Os povos estão cansados de ver como termina este filme, com a riqueza social tungada pelos fundos financeiros privados, exacerbando desigualdades e concentrando a renda, colocando de joelhos Estados estropiados e nações empobrecidas.
O Brasil foi escapando deste cenário nos últimos doze anos, forjando um novo modelo de desenvolvimento, ainda instável e precário, alicerçado na ampliação do mercado interno de massas e na inclusão social.
As principais ferramentas para este processo – por exemplo, os programas sociais, a expansão das obras públicas e o aumento do salario mínimo – foram construídas fundamentalmente pelo reordenamento e a majoração dos gastos governamentais.
O ritmo de implementação desde modelo avançou quando a administração federal teve empenho, condições econômicas e força política para reduzir a renda financeira do capital, baixando a taxa real de juros, e se apropriar desta poupança para fortalecer políticas distributivistas.
A aposta desta via de desenvolvimento, adotada com mais vigor a partir do segundo mandato de Lula, era que a pujança do mercado interno, animado pela ação do Estado, impulsionava o crescimento e aumentava as receitas tributárias.
Além de recuperar a capacidade de investimento estatal, criava-se ambiente favorável também aos investimentos privados produtivos, estimulados pela mescla entre incorporação de novos consumidores e modernização da infraestrutura.
A crise econômica internacional afetou esta construção, reduzindo mercados e investimentos.
A expansão da capacidade popular de consumo, em ritmo superior à criação de oferta, desacelerada pela carência relativa de investimentos, pressionou a inflação.
A resposta do governo, acossado pelos oráculos do mercado, foi o aumento paulatino dos juros para conter a demanda.

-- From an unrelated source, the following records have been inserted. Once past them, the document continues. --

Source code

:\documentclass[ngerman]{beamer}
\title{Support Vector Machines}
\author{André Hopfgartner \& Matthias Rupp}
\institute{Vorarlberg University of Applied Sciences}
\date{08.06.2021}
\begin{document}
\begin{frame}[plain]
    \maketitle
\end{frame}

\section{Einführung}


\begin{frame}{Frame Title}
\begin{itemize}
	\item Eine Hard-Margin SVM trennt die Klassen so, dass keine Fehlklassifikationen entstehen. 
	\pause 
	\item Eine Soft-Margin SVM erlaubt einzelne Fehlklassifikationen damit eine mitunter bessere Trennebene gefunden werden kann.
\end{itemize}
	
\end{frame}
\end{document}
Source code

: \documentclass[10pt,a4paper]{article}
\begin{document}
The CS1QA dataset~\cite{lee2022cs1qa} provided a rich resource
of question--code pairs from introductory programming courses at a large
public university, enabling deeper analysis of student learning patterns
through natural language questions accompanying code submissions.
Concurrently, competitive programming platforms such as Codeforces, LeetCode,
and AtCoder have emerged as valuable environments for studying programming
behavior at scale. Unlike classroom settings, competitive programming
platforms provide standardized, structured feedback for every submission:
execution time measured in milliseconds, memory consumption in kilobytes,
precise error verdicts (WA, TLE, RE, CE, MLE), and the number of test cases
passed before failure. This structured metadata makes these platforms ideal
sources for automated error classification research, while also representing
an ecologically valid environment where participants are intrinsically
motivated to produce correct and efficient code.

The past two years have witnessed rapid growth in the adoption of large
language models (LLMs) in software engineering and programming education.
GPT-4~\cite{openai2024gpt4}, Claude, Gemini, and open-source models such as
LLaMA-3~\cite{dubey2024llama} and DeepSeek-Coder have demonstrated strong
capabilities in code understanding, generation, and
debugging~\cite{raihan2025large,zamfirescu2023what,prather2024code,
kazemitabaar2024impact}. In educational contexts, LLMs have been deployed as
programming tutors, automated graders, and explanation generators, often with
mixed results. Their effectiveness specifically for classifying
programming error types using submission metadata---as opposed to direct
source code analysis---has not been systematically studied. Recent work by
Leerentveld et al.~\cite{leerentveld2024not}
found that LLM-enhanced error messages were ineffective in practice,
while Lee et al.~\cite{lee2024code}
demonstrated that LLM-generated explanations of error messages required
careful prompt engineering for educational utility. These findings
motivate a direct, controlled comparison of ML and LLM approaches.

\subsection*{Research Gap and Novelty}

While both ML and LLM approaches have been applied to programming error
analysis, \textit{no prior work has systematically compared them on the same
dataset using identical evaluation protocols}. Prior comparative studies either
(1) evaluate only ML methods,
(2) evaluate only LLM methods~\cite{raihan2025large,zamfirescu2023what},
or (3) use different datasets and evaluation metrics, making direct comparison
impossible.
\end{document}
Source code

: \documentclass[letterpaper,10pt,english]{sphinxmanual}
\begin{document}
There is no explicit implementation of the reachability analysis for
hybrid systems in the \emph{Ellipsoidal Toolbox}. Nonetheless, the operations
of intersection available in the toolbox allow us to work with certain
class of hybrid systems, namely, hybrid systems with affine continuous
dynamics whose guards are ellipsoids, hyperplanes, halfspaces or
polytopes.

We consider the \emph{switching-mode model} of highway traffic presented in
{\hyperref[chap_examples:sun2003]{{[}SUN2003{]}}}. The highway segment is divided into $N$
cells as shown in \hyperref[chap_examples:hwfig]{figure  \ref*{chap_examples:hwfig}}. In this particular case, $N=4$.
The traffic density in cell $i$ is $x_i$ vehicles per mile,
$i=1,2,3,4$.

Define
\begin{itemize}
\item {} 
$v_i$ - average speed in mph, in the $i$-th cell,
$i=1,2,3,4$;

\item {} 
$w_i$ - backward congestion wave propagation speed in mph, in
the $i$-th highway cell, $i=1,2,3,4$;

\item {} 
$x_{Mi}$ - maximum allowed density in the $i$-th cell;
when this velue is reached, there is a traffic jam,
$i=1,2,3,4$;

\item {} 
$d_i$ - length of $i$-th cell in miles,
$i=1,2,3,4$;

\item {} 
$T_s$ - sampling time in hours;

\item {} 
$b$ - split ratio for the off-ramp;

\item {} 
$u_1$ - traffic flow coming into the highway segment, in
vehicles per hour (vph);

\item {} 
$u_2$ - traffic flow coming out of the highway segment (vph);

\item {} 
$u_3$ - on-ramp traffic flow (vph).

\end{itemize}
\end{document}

De março de 2013 a outubro de 2014, a Selic pulou de 7,25% para 11,25% ao ano.
Cresceu a renda financeira das vinte mil famílias que controlam 70% dos títulos da dívida interna. Mas deterioraram-se as contas públicas: quatro pontos a mais de juros significam despesa anual extra ao redor de R$ 120 bilhões.

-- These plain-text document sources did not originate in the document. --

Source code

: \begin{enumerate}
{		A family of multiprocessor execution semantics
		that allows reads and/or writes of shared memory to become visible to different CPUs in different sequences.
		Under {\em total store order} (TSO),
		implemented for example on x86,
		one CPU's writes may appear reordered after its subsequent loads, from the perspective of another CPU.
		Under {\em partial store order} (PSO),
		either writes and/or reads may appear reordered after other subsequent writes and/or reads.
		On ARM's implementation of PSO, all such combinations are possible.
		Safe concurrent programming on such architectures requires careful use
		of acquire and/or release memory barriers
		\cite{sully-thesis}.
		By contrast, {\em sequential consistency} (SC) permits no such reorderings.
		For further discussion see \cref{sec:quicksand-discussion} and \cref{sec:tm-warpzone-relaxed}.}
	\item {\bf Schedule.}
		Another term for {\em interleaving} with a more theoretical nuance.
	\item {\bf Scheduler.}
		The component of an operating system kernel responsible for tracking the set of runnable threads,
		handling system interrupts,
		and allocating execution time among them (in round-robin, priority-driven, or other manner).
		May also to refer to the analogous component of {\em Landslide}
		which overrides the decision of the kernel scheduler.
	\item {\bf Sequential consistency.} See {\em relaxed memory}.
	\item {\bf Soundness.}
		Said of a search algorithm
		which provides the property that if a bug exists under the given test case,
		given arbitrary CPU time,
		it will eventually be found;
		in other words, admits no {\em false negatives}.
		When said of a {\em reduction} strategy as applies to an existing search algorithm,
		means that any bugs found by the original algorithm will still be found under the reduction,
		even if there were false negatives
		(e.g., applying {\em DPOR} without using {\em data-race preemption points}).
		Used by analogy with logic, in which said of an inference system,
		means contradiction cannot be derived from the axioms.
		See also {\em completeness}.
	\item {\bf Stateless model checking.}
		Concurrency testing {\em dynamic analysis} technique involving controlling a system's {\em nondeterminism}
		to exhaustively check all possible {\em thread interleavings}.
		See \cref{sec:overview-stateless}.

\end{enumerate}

O Tesouro também se complicou por uma série de desonerações favoráveis às empresas, que as ajudaram a recompor sua margem de lucro, mas sem maiores resultados sobre a taxa de investimento e crescimento.
Aliás, com juros reais de 5% ao ano, descontada a inflação, em um mundo no qual a remuneração do dinheiro está próxima de zero, fica difícil convencer o capital a sair dos bancos e fluir para o risco da produção.

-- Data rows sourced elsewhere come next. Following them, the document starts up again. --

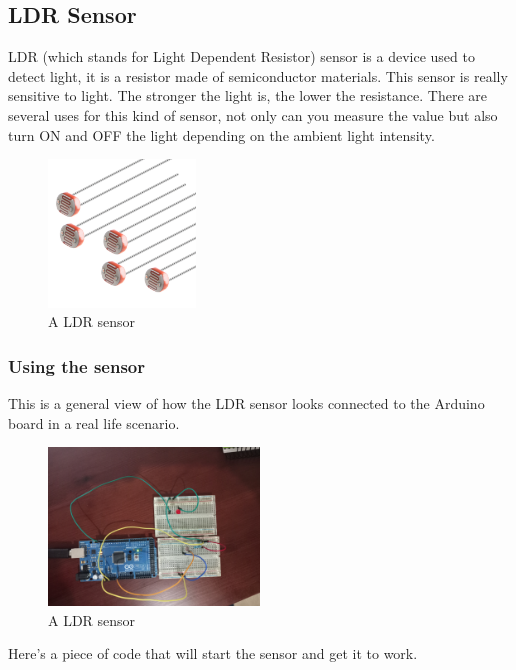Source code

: \subsection{LDR Sensor}
LDR (which stands for Light Dependent Resistor) sensor is a device used to detect light, it is a resistor made of semiconductor materials. This sensor is really sensitive to light. The stronger the light is, the lower the resistance. There are several uses for this kind of sensor, not only can you measure the value but also turn ON and OFF the light depending on the ambient light intensity.

\begin{figure}[htp]
    \centering
    \includegraphics[width=0.35\textwidth]{fig/ldr.jpg}
    \caption{A LDR sensor}
    \label{fig:ldr}
\end{figure}

\subsubsection{Using the sensor}

This is a general view of how the LDR sensor looks connected to the Arduino board in a real life scenario.

\begin{figure}[H]
    \centering
    \includegraphics[width=0.5\textwidth]{fig/ldr-circuit.jpg}
    \caption{A LDR sensor}
    \label{fig:ldr}
\end{figure}

Here's a piece of code that will start the sensor and get it to work.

Estabeleceu-se, assim, o consenso sobre a necessidade de um ajuste fiscal, ao mesmo tempo em que fomentou o conflito acerca de como fazê-lo.
Na lógica do projeto social-desenvolvimentista, o impasse deveria ser resolvido pelo primado do crescimento da economia.
O aprofundamento desse modelo dependeria de instrumentos que desonerassem o Estado e os grupos privados de seus custos financeiros, baixando juros, recompondo capacidade e apetite para investimentos. Também exigiria, a médio prazo, alívio tributário dos assalariados e aumento da contribuição prestada pelos extratos mais ricos.
A intervenção de Joaquim Levy, porém, trouxe velhas ideias de volta ao comando.
A retração dos gastos públicos, mantidos os juros altos, em uma situação mundial de debilidade comercial, equivale a uma estratégia que mantém a receita usurária dos mais ricos às custas da ocupação e do provento dos mais pobres.
Não é à toa que as palavras desenvolvimento, emprego e salário sequer foram citadas em seu discurso.
Tampouco se referenciou na inclusão social e na distribuição de renda como mecanismos fundamentais da economia, propulsores do ciclo comandado pelo governo do qual passará a ser empregado.
Ainda por cima, deu-se ao direito de provocar o petismo, quando tratou de incluir Fernando Henrique Cardoso no mesmo período de progresso que Lula e Dilma, ao falar da “consolidação dos avanços sociais, econômicos e institucionais realizados nos últimos vinte anos”.
A seu favor, poderá ser dito que se comprometeu com uma espécie de arrocho suave, por estabelecer uma meta menor que a de seu futuro antecessor para o superávit primário de 2015.
Como a Constituição ainda está vigente, o ministro da Fazenda presta contas à presidente e pode ser colocado na rua com uma canetada.
Que não se tenha ilusões, contudo. No afã de romper o cerco da direita e apaziguar as relações com o mercado, o governo parece ter convidado o inimigo para dormir dentro de casa.
A mídia tradicional dormiu e amanheceu, após a apresentação oficial da nova equipe econômica, em saliente regojizo.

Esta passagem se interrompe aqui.